----- Dataset

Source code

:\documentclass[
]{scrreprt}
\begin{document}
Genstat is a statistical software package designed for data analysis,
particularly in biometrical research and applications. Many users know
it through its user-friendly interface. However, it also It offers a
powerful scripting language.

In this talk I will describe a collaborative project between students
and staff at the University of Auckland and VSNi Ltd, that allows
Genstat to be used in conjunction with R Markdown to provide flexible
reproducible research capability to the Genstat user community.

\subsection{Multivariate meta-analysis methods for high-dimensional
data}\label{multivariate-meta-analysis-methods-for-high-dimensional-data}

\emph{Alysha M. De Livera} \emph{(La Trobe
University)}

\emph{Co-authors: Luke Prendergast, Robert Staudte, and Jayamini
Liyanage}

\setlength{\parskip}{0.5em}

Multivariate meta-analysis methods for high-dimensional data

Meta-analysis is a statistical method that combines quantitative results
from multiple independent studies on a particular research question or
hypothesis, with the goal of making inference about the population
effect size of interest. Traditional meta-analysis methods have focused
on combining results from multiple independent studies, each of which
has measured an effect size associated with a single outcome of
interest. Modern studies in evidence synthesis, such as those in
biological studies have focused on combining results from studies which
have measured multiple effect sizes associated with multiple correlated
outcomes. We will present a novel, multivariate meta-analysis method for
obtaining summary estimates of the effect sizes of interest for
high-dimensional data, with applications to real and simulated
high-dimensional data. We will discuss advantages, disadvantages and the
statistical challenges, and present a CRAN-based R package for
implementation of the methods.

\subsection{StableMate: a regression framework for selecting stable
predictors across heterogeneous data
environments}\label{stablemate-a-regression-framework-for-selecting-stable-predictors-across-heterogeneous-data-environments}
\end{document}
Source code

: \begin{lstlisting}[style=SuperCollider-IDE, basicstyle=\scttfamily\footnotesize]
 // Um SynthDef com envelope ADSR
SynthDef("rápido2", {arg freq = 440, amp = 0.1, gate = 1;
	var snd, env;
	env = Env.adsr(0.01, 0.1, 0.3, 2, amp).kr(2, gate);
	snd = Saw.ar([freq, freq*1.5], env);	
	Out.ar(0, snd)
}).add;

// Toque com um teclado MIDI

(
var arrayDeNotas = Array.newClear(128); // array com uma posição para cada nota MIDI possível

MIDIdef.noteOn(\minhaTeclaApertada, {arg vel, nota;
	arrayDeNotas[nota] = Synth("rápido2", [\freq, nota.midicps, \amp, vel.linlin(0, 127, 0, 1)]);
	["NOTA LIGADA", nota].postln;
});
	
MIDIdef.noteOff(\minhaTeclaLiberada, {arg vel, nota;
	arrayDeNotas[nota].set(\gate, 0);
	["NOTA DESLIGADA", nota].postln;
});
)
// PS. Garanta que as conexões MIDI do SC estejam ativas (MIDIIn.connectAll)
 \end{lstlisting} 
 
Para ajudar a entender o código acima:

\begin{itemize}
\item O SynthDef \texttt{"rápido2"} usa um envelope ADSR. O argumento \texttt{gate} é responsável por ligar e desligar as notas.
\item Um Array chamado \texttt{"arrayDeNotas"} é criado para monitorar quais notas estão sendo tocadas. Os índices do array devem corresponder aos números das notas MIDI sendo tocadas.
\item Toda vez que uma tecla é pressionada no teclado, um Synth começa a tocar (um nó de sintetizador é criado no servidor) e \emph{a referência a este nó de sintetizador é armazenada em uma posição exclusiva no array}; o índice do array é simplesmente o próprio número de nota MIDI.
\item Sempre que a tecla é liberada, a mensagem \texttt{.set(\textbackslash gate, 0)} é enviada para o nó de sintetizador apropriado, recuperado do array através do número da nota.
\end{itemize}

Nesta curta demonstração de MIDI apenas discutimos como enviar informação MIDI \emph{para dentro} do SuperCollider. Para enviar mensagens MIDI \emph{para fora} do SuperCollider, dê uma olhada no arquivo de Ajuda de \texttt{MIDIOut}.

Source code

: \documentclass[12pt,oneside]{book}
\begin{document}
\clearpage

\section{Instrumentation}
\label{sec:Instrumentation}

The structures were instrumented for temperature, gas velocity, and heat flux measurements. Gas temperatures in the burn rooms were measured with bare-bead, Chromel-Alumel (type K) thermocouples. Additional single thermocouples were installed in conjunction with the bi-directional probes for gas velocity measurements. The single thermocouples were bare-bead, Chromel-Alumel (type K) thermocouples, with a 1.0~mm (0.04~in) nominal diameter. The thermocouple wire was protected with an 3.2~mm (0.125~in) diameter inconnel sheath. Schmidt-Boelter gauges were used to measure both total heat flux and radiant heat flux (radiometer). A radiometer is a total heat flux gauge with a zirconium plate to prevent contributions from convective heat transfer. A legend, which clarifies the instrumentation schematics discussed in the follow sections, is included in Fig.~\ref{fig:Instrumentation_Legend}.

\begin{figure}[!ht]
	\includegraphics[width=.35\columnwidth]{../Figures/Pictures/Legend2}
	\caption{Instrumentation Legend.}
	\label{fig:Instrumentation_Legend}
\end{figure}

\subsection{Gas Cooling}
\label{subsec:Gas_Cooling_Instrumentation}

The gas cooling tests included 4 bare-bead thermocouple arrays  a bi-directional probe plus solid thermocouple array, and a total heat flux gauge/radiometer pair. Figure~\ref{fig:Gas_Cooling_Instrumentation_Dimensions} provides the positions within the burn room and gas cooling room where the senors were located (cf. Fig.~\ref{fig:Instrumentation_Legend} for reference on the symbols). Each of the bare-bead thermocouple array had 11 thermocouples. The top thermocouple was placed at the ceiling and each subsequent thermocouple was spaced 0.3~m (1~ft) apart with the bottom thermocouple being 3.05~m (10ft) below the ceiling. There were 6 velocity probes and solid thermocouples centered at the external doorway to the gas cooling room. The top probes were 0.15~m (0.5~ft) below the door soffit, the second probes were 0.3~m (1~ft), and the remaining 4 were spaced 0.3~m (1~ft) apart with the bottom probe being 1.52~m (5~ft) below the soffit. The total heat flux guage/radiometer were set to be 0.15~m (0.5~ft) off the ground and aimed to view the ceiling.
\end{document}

----------

To do: An exact repetition of all the records above is required.

Task result:
Source code

:\documentclass[
]{scrreprt}
\begin{document}
Genstat is a statistical software package designed for data analysis,
particularly in biometrical research and applications. Many users know
it through its user-friendly interface. However, it also It offers a
powerful scripting language.

In this talk I will describe a collaborative project between students
and staff at the University of Auckland and VSNi Ltd, that allows
Genstat to be used in conjunction with R Markdown to provide flexible
reproducible research capability to the Genstat user community.

\subsection{Multivariate meta-analysis methods for high-dimensional
data}\label{multivariate-meta-analysis-methods-for-high-dimensional-data}

\emph{Alysha M. De Livera} \emph{(La Trobe
University)}

\emph{Co-authors: Luke Prendergast, Robert Staudte, and Jayamini
Liyanage}

\setlength{\parskip}{0.5em}

Multivariate meta-analysis methods for high-dimensional data

Meta-analysis is a statistical method that combines quantitative results
from multiple independent studies on a particular research question or
hypothesis, with the goal of making inference about the population
effect size of interest. Traditional meta-analysis methods have focused
on combining results from multiple independent studies, each of which
has measured an effect size associated with a single outcome of
interest. Modern studies in evidence synthesis, such as those in
biological studies have focused on combining results from studies which
have measured multiple effect sizes associated with multiple correlated
outcomes. We will present a novel, multivariate meta-analysis method for
obtaining summary estimates of the effect sizes of interest for
high-dimensional data, with applications to real and simulated
high-dimensional data. We will discuss advantages, disadvantages and the
statistical challenges, and present a CRAN-based R package for
implementation of the methods.

\subsection{StableMate: a regression framework for selecting stable
predictors across heterogeneous data
environments}\label{stablemate-a-regression-framework-for-selecting-stable-predictors-across-heterogeneous-data-environments}
\end{document}
Source code

: \begin{lstlisting}[style=SuperCollider-IDE, basicstyle=\scttfamily\footnotesize]
 // Um SynthDef com envelope ADSR
SynthDef("rápido2", {arg freq = 440, amp = 0.1, gate = 1;
	var snd, env;
	env = Env.adsr(0.01, 0.1, 0.3, 2, amp).kr(2, gate);
	snd = Saw.ar([freq, freq*1.5], env);	
	Out.ar(0, snd)
}).add;

// Toque com um teclado MIDI

(
var arrayDeNotas = Array.newClear(128); // array com uma posição para cada nota MIDI possível

MIDIdef.noteOn(\minhaTeclaApertada, {arg vel, nota;
	arrayDeNotas[nota] = Synth("rápido2", [\freq, nota.midicps, \amp, vel.linlin(0, 127, 0, 1)]);
	["NOTA LIGADA", nota].postln;
});
	
MIDIdef.noteOff(\minhaTeclaLiberada, {arg vel, nota;
	arrayDeNotas[nota].set(\gate, 0);
	["NOTA DESLIGADA", nota].postln;
});
)
// PS. Garanta que as conexões MIDI do SC estejam ativas (MIDIIn.connectAll)
 \end{lstlisting} 
 
Para ajudar a entender o código acima:

\begin{itemize}
\item O SynthDef \texttt{"rápido2"} usa um envelope ADSR. O argumento \texttt{gate} é responsável por ligar e desligar as notas.
\item Um Array chamado \texttt{"arrayDeNotas"} é criado para monitorar quais notas estão sendo tocadas. Os índices do array devem corresponder aos números das notas MIDI sendo tocadas.
\item Toda vez que uma tecla é pressionada no teclado, um Synth começa a tocar (um nó de sintetizador é criado no servidor) e \emph{a referência a este nó de sintetizador é armazenada em uma posição exclusiva no array}; o índice do array é simplesmente o próprio número de nota MIDI.
\item Sempre que a tecla é liberada, a mensagem \texttt{.set(\textbackslash gate, 0)} é enviada para o nó de sintetizador apropriado, recuperado do array através do número da nota.
\end{itemize}

Nesta curta demonstração de MIDI apenas discutimos como enviar informação MIDI \emph{para dentro} do SuperCollider. Para enviar mensagens MIDI \emph{para fora} do SuperCollider, dê uma olhada no arquivo de Ajuda de \texttt{MIDIOut}.

Source code

: \documentclass[12pt,oneside]{book}
\begin{document}
\clearpage

\section{Instrumentation}
\label{sec:Instrumentation}

The structures were instrumented for temperature, gas velocity, and heat flux measurements. Gas temperatures in the burn rooms were measured with bare-bead, Chromel-Alumel (type K) thermocouples. Additional single thermocouples were installed in conjunction with the bi-directional probes for gas velocity measurements. The single thermocouples were bare-bead, Chromel-Alumel (type K) thermocouples, with a 1.0~mm (0.04~in) nominal diameter. The thermocouple wire was protected with an 3.2~mm (0.125~in) diameter inconnel sheath. Schmidt-Boelter gauges were used to measure both total heat flux and radiant heat flux (radiometer). A radiometer is a total heat flux gauge with a zirconium plate to prevent contributions from convective heat transfer. A legend, which clarifies the instrumentation schematics discussed in the follow sections, is included in Fig.~\ref{fig:Instrumentation_Legend}.

\begin{figure}[!ht]
	\includegraphics[width=.35\columnwidth]{../Figures/Pictures/Legend2}
	\caption{Instrumentation Legend.}
	\label{fig:Instrumentation_Legend}
\end{figure}

\subsection{Gas Cooling}
\label{subsec:Gas_Cooling_Instrumentation}

The gas cooling tests included 4 bare-bead thermocouple arrays  a bi-directional probe plus solid thermocouple array, and a total heat flux gauge/radiometer pair. Figure~\ref{fig:Gas_Cooling_Instrumentation_Dimensions} provides the positions within the burn room and gas cooling room where the senors were located (cf. Fig.~\ref{fig:Instrumentation_Legend} for reference on the symbols). Each of the bare-bead thermocouple array had 11 thermocouples. The top thermocouple was placed at the ceiling and each subsequent thermocouple was spaced 0.3~m (1~ft) apart with the bottom thermocouple being 3.05~m (10ft) below the ceiling. There were 6 velocity probes and solid thermocouples centered at the external doorway to the gas cooling room. The top probes were 0.15~m (0.5~ft) below the door soffit, the second probes were 0.3~m (1~ft), and the remaining 4 were spaced 0.3~m (1~ft) apart with the bottom probe being 1.52~m (5~ft) below the soffit. The total heat flux guage/radiometer were set to be 0.15~m (0.5~ft) off the ground and aimed to view the ceiling.
\end{document}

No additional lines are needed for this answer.